Jack H. Santee, Tulsa, Okla., for Delaware.

Katherine Vance for U.S. Trustee.

Mitchell E. Shamas and James Conrady, Okmulgee, Okla., for the DIP.

JAMES E. RYAN, Bankruptcy Judge.

On June 17, 1988, a hearing was conducted by this Court in the above captioned case with regard to the Motions of creditors, Sanders Oil Company (Sanders), American Express Travel Related Services Company (AmEx), Delaware County Bank (Delaware) and Anderson Wholesale Company (Anderson) for Appointment of an Interim Trustee, Appointment of a Trustee, and an alternative request for appointment of an Examiner.

Objections to these Motions were entered by Mako (DIP), Northwest Oil Company, Community Bank of Bristow, Oklahoma, Farha Realty Trust, John E. and R. Joy Crutchfield, Oklahoma Tank Lines, Inc. and a myriad of objections from franchisees in the Mako organization (36 different parties).

Appearances were made by counsel Thomas Baines for Sanders, Mark A. Farmer for AmEx, Mark A. Grober for Anderson, E. Lamar Pettus for Northwest, Jack H. Santee for Delaware, Katherine Vance for the United States Trustee, and Mitchell E. Shamas and James Conrady for the DIP.

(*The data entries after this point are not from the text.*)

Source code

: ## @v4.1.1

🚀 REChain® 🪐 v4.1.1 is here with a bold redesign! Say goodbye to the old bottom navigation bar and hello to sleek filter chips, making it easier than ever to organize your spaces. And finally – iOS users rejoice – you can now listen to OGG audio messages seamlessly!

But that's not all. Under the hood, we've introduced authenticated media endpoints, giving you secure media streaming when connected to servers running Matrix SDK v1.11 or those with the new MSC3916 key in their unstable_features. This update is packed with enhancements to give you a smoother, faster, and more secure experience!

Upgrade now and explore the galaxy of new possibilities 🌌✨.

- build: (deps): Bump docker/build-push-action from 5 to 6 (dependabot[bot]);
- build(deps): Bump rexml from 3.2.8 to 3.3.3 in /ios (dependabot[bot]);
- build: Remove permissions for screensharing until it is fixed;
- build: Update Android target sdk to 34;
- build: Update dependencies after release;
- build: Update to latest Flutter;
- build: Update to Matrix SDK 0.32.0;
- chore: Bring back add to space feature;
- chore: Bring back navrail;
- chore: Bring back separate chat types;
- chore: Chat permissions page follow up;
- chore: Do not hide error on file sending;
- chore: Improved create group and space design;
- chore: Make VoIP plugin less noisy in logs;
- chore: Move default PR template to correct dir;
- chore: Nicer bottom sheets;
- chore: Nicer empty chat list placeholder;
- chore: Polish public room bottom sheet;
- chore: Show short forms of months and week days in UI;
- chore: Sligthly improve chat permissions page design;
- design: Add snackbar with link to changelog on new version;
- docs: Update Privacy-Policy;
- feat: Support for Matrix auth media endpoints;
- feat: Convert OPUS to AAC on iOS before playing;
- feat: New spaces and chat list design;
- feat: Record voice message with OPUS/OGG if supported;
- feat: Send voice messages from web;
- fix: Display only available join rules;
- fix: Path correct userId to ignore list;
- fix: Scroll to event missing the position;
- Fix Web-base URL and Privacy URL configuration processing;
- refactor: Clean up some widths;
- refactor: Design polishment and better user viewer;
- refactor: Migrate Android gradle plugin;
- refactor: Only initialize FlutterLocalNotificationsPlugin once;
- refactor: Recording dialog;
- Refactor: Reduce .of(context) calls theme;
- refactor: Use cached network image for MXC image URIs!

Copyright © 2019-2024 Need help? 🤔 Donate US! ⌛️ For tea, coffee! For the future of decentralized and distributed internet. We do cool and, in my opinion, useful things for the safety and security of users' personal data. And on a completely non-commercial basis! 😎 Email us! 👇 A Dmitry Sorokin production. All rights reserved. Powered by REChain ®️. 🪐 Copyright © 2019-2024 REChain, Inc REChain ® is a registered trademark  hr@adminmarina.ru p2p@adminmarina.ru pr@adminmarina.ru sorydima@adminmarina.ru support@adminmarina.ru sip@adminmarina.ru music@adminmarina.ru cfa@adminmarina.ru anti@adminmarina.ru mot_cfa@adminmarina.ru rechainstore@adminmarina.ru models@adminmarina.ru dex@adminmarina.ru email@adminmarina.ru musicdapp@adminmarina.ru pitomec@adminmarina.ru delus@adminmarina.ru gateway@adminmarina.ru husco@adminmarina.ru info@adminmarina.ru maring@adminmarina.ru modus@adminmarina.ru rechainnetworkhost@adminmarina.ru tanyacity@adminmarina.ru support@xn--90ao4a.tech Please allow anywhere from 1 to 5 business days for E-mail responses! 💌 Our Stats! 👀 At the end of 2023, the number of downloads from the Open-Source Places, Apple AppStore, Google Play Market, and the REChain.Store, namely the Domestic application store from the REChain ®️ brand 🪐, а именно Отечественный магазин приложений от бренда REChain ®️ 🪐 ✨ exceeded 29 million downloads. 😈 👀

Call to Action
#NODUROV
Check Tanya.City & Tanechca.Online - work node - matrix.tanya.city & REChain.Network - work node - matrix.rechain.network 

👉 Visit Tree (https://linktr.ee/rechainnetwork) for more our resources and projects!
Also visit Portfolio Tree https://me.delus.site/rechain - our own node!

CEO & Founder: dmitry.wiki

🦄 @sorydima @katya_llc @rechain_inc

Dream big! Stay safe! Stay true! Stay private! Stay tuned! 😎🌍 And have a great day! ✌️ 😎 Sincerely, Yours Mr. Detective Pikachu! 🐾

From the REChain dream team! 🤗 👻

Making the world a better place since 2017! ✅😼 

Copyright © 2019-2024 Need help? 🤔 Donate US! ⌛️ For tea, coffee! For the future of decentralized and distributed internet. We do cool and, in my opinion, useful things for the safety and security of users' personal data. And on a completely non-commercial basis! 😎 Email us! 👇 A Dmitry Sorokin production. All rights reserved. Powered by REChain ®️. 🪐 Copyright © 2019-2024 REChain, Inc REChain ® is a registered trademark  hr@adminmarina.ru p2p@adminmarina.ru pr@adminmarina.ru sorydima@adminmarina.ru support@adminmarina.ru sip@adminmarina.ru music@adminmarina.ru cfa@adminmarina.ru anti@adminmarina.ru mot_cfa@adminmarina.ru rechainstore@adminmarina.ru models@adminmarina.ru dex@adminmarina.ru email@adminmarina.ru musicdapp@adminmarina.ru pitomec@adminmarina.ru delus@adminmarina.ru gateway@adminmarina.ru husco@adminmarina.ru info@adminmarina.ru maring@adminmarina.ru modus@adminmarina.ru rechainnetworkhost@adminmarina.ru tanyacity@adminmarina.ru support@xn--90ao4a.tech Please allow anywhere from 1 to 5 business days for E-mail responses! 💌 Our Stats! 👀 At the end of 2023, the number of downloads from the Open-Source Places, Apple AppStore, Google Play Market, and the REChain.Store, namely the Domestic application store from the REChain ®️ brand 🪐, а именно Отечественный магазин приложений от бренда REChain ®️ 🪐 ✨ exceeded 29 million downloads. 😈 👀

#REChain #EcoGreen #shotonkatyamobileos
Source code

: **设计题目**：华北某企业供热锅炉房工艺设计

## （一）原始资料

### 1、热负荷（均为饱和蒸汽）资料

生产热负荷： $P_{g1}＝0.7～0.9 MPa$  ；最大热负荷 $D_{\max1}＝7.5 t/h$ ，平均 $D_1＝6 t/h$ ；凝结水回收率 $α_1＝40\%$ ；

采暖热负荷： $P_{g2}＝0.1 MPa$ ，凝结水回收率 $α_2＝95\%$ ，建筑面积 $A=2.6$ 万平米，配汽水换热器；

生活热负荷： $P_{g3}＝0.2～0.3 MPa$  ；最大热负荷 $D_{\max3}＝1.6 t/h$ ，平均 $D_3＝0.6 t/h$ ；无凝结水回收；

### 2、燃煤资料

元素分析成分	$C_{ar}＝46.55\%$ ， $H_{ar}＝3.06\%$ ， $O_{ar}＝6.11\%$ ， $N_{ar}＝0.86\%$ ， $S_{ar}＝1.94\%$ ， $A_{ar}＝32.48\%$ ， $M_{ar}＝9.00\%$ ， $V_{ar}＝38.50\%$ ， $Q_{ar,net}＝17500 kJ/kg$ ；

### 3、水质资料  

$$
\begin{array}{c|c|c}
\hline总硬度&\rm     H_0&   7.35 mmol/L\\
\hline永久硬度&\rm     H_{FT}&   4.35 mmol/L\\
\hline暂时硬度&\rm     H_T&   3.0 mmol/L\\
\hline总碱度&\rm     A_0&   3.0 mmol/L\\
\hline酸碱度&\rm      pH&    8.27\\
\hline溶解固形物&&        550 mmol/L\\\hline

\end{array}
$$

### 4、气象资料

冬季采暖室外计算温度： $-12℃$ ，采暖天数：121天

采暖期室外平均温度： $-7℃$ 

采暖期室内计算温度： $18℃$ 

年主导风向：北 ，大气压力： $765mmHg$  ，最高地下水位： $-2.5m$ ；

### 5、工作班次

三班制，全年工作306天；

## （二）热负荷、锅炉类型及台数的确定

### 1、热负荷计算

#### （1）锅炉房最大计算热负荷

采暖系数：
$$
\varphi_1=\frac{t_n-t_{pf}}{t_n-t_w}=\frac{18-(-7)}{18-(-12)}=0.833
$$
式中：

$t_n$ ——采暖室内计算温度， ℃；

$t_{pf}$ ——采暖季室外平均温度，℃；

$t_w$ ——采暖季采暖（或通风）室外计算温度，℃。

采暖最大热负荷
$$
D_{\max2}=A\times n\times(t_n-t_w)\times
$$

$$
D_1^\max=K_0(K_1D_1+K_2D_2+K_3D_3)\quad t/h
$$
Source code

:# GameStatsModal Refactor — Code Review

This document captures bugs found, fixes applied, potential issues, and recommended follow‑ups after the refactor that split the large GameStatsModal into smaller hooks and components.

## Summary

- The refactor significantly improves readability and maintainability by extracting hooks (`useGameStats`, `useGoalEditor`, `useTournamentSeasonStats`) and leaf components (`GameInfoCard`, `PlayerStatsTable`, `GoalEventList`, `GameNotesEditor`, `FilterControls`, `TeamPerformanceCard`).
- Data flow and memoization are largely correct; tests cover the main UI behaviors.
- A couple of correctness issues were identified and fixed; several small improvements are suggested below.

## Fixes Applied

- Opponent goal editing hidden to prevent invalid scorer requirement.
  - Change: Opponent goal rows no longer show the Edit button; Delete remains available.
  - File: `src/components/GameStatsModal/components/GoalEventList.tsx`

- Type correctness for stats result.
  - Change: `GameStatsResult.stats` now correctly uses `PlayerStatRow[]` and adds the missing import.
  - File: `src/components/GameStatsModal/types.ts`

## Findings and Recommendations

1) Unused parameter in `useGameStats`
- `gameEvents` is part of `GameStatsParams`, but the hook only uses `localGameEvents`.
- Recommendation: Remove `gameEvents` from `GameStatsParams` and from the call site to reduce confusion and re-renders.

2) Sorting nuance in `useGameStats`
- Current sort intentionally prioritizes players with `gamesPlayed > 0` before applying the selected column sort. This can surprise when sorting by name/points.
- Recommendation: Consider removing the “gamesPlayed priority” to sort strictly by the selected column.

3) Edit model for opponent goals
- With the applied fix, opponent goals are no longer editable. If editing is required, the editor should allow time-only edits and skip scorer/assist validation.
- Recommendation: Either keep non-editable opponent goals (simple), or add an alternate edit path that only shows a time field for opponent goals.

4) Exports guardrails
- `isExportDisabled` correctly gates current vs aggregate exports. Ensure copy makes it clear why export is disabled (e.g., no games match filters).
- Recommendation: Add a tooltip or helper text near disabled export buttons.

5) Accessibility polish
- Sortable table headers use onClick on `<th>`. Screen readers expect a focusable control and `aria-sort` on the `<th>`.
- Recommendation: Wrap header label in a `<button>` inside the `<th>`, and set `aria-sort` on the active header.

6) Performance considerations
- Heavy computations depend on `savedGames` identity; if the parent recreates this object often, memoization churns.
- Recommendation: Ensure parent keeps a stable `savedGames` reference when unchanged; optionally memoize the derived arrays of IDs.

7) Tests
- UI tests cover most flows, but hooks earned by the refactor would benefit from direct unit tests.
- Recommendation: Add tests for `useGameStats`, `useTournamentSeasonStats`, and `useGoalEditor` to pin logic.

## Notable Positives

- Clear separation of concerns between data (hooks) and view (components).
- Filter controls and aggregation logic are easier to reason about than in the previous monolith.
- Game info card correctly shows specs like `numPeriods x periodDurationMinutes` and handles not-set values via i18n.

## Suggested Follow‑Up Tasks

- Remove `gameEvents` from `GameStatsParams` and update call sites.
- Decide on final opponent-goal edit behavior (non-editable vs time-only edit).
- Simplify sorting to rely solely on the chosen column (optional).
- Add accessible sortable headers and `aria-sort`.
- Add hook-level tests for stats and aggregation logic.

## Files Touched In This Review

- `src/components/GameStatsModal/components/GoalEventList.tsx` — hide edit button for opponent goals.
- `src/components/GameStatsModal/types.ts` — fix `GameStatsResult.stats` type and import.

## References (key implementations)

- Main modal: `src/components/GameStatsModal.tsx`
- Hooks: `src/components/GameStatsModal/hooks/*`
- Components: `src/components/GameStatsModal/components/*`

Since most of the movants adopted either in whole or in part the Motion and Brief filed by Sanders and AmEx, these will be the arguments mainly addressed by this Order. Also, in the course of the hearing, Anderson withdrew its Motion to appoint a Trustee and only encourages the appointment of an Examiner by this Court. A report from the Committee of the Unsecured Creditors was also received by this Court recommending the appointment of an Examiner only.

Upon review of the many Motions, the evidence submitted at the hearing and the applicable law in this area, we FIND:

1. This is a “core” proceeding as defined in 28 U.S.C. § 157(b).

2. The DIP, an Oklahoma Corporation, is engaged in the business of franchising a series of convenience stores. Since 1978, the President and CEO of the DIP has been Mr. James L. Treat.

3. From the beginning in this capacity, Treat and other corporate officers engaged in the taking out of personal loans with the DIP. Since Treat is an “insider” as defined in the Bankruptcy Code at 11 U.S.C. § 101(30)(B), these were insider loans with no provisions for interest, term or collateral securing the loan.

The sole method of memorialization from an accounting standpoint for these loans was a notation in the corporate books as an “advance to shareholder” or “advance to employee” and a retention of the canceled checks.

4. Treat testified that the funds from these loans, which amounted to approximately $2.8 million over a ten year period, were used to pay personal obligations as guarantor on various loans of other parties, none of which were to benefit Treat directly. Within the approximate nine months pre-Petition, Mr. Treat made payments on his debt to the DIP, actually reducing his indebtedness.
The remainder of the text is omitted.